The interior includes noteworthy painting masterworks by Bergognone: the Panel of St. Ambrose (1490), the Panel of San Siro (1491) and most of all the Crucifixion (1490). Other Bergognone's work are now in other museums in Europe. Other paintings include: a Holy Father, last remain of a polyptych by Perugino, panels by Giovanni Battista Crespi, Il Morazzone, Guercino, Francesco Cairo and Daniele Crespi. Also by Bergognone is a fresco in the apse celebrating the Incoronation of Mary between Francesco and Ludovico Sforza.

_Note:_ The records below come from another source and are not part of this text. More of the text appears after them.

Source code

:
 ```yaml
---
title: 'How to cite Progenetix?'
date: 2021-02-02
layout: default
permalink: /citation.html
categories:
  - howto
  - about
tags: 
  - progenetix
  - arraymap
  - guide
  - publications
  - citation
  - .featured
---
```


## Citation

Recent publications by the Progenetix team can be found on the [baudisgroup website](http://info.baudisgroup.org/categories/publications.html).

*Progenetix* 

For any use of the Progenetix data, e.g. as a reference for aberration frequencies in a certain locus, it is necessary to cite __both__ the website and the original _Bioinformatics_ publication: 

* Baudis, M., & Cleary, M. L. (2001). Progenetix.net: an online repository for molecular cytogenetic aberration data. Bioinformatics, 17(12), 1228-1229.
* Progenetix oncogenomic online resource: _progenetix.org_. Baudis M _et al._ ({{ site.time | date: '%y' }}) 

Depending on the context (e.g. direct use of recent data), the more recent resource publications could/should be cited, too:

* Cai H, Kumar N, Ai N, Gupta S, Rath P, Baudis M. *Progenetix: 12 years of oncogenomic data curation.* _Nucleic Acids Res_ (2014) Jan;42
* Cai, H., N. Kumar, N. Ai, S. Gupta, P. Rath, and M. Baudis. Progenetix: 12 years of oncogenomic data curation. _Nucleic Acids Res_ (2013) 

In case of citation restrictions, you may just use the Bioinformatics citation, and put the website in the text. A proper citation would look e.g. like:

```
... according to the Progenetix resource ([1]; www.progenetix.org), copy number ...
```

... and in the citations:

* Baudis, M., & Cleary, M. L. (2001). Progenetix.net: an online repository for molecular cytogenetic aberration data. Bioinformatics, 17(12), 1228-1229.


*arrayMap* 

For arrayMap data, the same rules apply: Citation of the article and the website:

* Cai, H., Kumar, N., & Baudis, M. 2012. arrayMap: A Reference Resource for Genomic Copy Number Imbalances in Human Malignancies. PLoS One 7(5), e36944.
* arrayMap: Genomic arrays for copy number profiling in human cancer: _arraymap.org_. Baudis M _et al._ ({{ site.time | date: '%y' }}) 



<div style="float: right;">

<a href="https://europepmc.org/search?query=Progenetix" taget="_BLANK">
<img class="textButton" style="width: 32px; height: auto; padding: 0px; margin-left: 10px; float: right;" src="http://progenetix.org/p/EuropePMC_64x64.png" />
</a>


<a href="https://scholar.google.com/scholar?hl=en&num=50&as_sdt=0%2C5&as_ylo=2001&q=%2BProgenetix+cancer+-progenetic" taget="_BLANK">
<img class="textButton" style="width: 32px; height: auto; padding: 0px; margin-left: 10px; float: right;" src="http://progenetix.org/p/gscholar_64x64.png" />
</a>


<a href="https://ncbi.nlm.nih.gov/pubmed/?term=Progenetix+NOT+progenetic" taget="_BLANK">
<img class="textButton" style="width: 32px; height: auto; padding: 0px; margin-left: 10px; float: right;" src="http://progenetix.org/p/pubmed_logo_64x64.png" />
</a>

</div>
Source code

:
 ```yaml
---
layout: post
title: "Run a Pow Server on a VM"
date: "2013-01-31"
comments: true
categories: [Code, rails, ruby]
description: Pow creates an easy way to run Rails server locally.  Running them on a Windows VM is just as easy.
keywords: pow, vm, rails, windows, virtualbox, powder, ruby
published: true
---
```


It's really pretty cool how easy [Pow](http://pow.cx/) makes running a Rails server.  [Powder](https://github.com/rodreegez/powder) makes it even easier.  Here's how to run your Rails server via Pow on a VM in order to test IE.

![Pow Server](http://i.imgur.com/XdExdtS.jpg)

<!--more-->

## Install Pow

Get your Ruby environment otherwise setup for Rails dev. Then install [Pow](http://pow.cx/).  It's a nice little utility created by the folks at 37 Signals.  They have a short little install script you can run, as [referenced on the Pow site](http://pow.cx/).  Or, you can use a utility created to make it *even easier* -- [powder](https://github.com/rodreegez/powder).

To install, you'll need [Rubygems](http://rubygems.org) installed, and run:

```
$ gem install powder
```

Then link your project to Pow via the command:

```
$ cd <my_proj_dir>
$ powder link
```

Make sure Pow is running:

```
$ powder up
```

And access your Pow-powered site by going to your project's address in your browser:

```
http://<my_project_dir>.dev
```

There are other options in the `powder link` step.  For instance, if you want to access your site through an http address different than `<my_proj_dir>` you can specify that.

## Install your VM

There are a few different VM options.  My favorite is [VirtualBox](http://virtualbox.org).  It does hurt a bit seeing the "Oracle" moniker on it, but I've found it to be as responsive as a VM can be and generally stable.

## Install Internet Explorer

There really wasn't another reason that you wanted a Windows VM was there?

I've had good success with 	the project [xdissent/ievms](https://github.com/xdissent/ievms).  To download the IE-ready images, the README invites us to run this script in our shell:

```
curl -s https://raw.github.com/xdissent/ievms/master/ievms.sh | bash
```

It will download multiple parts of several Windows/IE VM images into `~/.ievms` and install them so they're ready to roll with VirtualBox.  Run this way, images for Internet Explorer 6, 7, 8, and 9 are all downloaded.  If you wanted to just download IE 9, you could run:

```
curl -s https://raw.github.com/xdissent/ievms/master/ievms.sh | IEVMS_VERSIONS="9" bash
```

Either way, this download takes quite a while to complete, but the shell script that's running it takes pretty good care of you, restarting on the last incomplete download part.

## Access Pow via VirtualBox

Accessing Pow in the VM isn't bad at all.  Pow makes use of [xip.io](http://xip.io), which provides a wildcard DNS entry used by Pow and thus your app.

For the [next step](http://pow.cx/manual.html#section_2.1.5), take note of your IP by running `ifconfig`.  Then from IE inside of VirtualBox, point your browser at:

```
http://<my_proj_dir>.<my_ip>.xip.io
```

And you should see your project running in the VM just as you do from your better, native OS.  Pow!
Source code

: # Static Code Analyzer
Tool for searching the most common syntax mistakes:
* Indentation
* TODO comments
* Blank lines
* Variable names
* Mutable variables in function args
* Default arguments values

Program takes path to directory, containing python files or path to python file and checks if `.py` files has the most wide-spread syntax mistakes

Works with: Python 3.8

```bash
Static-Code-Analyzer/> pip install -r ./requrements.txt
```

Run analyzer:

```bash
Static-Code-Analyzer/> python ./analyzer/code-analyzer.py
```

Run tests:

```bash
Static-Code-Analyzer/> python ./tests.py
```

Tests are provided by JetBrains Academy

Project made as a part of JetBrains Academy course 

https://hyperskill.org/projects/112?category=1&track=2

Other frescoes with saints and prophets were executed by Lombard artists, including a young Bernardino Zenale.

In the southern transept is the tomb of Gian Galeazzo Visconti, begun in 1494-1497 by Giovanni Cristoforo Romano and Benedetto Briosco, but completed only in 1562. The northern transept houses the tomb of Ludovico Sforza ("The Moor"), 7th Duke of Milan, and his wife Beatrice d'Este. The suclptures on the tomb were carried here in 1564 from the Milanese church of Santa Maria delle Grazie: these statues are generally considered the masterwork of Cristoforo Solari.

[edit] Glassworks and other works

The Certosa possesses an important collection of stained glass windows, executed on cartoons by important masters active in Lombardy in the 15th century, including Zanetto Bugatto, Vincenzo Foppa, Bergognone and Hans Witz. Numerous are also the carved wooden (the choir), marble (frontals of altars) and bronze (candelabra by Annibale Fontana) artworks. Also notable is the high altar from the late 16th century. In the hold sacristy is a triptych in ivory and hippopotamus' tooth by Baldassarre degli Embriachi, donated by Gian Galeazzo Visconti.

The church seen from the Small Cloister.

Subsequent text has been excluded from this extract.